Cash generated by operations was $938 million in the fourth quarter of 2014, a 49% increase from the same period of 2013.
The other cost items for the fourth quarter of 2014 amounted to $0.04 per fully diluted share, due primarily to the net impact of litigation expense and restructuring costs partially offset by one-time credits; the other cost items for the fourth quarter of 2013 amounted to $0.05 per fully diluted share, related primarily to integration and restructuring costs. On a GAAP basis, the Company’s fully diluted earnings per share from continuing operations were $1.30 for the fourth quarter of 2014, as compared to $0.85 for the fourth quarter of 2013.
For the full year 2014, the Company reported fully diluted earnings per share from continuing operations, excluding other costs, of$4.14, compared to $2.89 for 2013. On a GAAP basis, the Company’s 2014 fully diluted earnings per share from continuing operations were $3.83 as compared to $2.60 for 2013.
Commenting on the Company’s performance in the fourth quarter of 2014 relative to the year-ago period, Chairman and Chief Executive Officer Jack B. Moore, said, “Cameron’s financial results were due largely to the strong performance of our Drilling and Surface segments combined with an 11% decline in consolidated SG&A expense. In particular, the Drilling segment reported an 89% increase in operating income and an almost 700-basis point improvement in operating income margin relative to the year-ago quarter, while our Surface segment reported a 23% increase in operating income. On a consolidated basis, these factors contributed to a segment operating income margin of 15.0% for Cameron, which is above the year-ago quarter and demonstrates the success of our multi-year margin improvement program.
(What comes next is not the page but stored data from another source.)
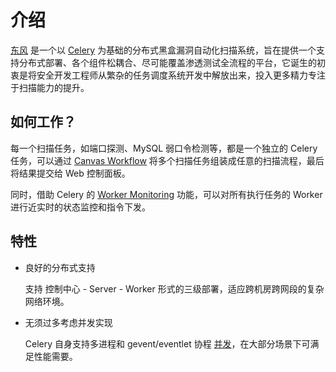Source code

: # 介绍

[东风](/) 是一个以 [Celery](http://www.celeryproject.org/) 为基础的分布式黑盒漏洞自动化扫描系统，旨在提供一个支持分布式部署、各个组件松耦合、尽可能覆盖渗透测试全流程的平台，它诞生的初衷是将安全开发工程师从繁杂的任务调度系统开发中解放出来，投入更多精力专注于扫描能力的提升。

## 如何工作？

每一个扫描任务，如端口探测、MySQL 弱口令检测等，都是一个独立的 Celery 任务，可以通过 [Canvas Workflow](https://docs.celeryproject.org/en/latest/userguide/canvas.html) 将多个扫描任务组装成任意的扫描流程，最后将结果提交给 Web 控制面板。

同时，借助 Celery 的 [Worker Monitoring](https://docs.celeryproject.org/en/latest/userguide/monitoring.html) 功能，可以对所有执行任务的 Worker 进行近实时的状态监控和指令下发。

## 特性

- 良好的分布式支持

  支持 控制中心 - Server - Worker 形式的三级部署，适应跨机房跨网段的复杂网络环境。

- 无须过多考虑并发实现

  Celery 自身支持多进程和 gevent/eventlet 协程 [并发](https://docs.celeryproject.org/en/latest/userguide/workers.html#concurrency)，在大部分场景下可满足性能需要。
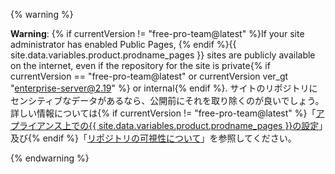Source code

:   {% warning %}

  **Warning**: {% if currentVersion != "free-pro-team@latest" %}If your site administrator has enabled Public Pages, {% endif %}{{ site.data.variables.product.prodname_pages }} sites are publicly available on the internet, even if the repository for the site is private{% if currentVersion == "free-pro-team@latest" or currentVersion ver_gt "enterprise-server@2.19" %} or internal{% endif %}. サイトのリポジトリにセンシティブなデータがあるなら、公開前にそれを取り除くのが良いでしょう。 詳しい情報については{% if currentVersion != "free-pro-team@latest" %}「[アプライアンス上での{{ site.data.variables.product.prodname_pages }}の設定](/enterprise/admin/installation/configuring-github-pages-on-your-appliance#making-github-pages-publicly-accessible)」及び{% endif %}「[リポジトリの可視性について](/github/creating-cloning-and-archiving-repositories/about-repository-visibility)」を参照してください。

  {% endwarning %}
Additionally, the increase in cash from operations reflects, in part, our sharp focus on reducing working capital.”
Orders and Backlog
New orders and backlog for the fourth quarter of 2014 declined sequentially and as compared to the year-ago period, reflecting reduced activity levels across the industry in response to the recent declines in commodity prices. “Even so,” said Moore, “We continued to book significant new agreements during the quarter, most notably the multi-year contract with ExxonMobil Canada Properties for topside wellhead equipment and production trees for the Hebron project, a 52-well development located offshoreNewfoundland – as well as OneSubsea’s execution of definitive agreements for the subsea well-intervention alliance with Schlumberger and Helix.”
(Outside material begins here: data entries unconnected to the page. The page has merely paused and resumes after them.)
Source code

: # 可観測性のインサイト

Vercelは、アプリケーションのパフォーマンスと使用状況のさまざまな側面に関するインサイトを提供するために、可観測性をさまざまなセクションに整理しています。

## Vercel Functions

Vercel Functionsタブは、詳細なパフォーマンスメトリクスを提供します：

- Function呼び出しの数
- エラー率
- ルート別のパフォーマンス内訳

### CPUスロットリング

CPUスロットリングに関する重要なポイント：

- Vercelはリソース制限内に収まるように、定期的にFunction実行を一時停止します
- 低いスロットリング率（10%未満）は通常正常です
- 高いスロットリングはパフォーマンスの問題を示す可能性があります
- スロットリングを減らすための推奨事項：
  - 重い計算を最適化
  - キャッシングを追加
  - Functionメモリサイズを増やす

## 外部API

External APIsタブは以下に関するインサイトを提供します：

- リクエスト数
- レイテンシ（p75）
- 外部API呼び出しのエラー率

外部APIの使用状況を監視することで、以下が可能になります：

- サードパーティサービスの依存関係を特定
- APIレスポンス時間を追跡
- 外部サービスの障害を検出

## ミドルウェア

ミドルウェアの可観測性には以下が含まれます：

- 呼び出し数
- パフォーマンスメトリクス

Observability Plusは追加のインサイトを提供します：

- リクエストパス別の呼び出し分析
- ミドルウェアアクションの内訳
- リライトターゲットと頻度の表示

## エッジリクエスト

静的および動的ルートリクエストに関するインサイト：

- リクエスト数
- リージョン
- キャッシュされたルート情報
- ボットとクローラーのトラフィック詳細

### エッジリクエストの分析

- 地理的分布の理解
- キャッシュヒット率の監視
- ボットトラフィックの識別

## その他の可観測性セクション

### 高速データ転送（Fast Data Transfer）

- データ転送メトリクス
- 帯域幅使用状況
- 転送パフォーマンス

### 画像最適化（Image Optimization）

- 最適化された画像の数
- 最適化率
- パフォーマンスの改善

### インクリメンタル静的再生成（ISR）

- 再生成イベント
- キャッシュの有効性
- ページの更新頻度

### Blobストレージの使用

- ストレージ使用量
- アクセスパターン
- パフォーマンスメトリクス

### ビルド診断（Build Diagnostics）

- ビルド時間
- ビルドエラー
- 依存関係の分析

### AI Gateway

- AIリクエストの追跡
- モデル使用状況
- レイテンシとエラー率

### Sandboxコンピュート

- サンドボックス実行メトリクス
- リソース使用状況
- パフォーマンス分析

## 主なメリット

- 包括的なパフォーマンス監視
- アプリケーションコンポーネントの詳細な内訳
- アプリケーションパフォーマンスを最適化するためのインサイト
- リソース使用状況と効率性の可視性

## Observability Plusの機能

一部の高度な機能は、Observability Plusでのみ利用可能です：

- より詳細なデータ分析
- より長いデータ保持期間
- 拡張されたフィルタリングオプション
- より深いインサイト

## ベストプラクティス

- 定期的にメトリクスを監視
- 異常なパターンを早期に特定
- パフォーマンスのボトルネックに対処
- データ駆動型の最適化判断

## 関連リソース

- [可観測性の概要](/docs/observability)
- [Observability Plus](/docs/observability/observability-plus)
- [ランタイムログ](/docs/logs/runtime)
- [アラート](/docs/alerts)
Record Cash Flow from Operations and Disciplined Capital Program
Cameron’s cash flow from operations totaled $938 million for the quarter and $1.2 billion for the full year 2014.
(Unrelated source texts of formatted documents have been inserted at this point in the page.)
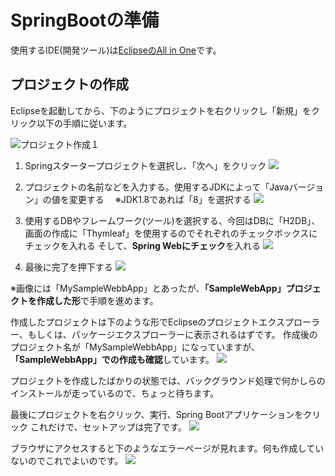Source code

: # SpringBootの準備
使用するIDE(開発ツール)は[EclipseのAll in One](https://mergedoc.osdn.jp/)です。


## プロジェクトの作成
Eclipseを起動してから、下のようにプロジェクトを右クリックし「新規」をクリック以下の手順に従います。

![プロジェクト作成１](./img/project1.png)

1. Springスタータープロジェクトを選択し、「次へ」をクリック
![](./img/project2.png)

2. プロジェクトの名前などを入力する。使用するJDKによって「Javaバージョン」の値を変更する
　※JDK1.8であれば「8」を選択する
![](./img/project3.png)

3. 使用するDBやフレームワーク(ツール)を選択する、今回はDBに「H2DB」、画面の作成に「Thymleaf」を使用するのでそれぞれのチェックボックスにチェックを入れる
そして、**Spring Webにチェック**を入れる
![](./img/project4.png)

4. 最後に完了を押下する
![](./img/project5.png)

※画像には「MySampleWebbApp」とあったが、**「SampleWebApp」プロジェクトを作成した形**で手順を進めます。

作成したプロジェクトは下のような形でEclipseのプロジェクトエクスプローラー、もしくは、パッケージエクスプローラーに表示されるはずです。
作成後のプロジェクト名が「MySampleWebbApp」になっていますが、**「SampleWebbApp」での作成も確認**しています。
![](./img/SampleWebApp1.png)

プロジェクトを作成したばかりの状態では、バックグラウンド処理で何かしらのインストールが走っているので、ちょっと待ちます。

最後にプロジェクトを右クリック、実行、Spring Bootアプリケーションをクリック
これだけで、セットアップは完了です。
![](./img/SampleWebApp5.png)

ブラウザにアクセスすると下のようなエラーページが見れます。何も作成していないのでこれでよいのです。
![](./img/SampleWebApp6.png)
Cameron’s capital expenditures totaled $126 million in the fourth quarter and $385 million for the full year 2014. The Company expects full-year 2015 capital expenditures to be moderately below the 2014 level.
“Our backlog provides us with good visibility into a portion of Cameron’s 2015 business,” said Moore. “However, the surprising speed of the cyclical downturn has created significant uncertainty regarding the anticipated spending levels of our customers, especially in relation to our shorter-cycle businesses, which account for a meaningful portion of our revenues and operating profit.”
Moore added, “Given our backlog, our strong balance sheet and the Company’s impressive operational performance in the fourth quarter of 2014, Cameron is well positioned to deal with the challenges posed in 2015 while we stay committed to advancing cost-efficient solutions for our customers, execution and service excellence and the aggressive management of our cost structure.”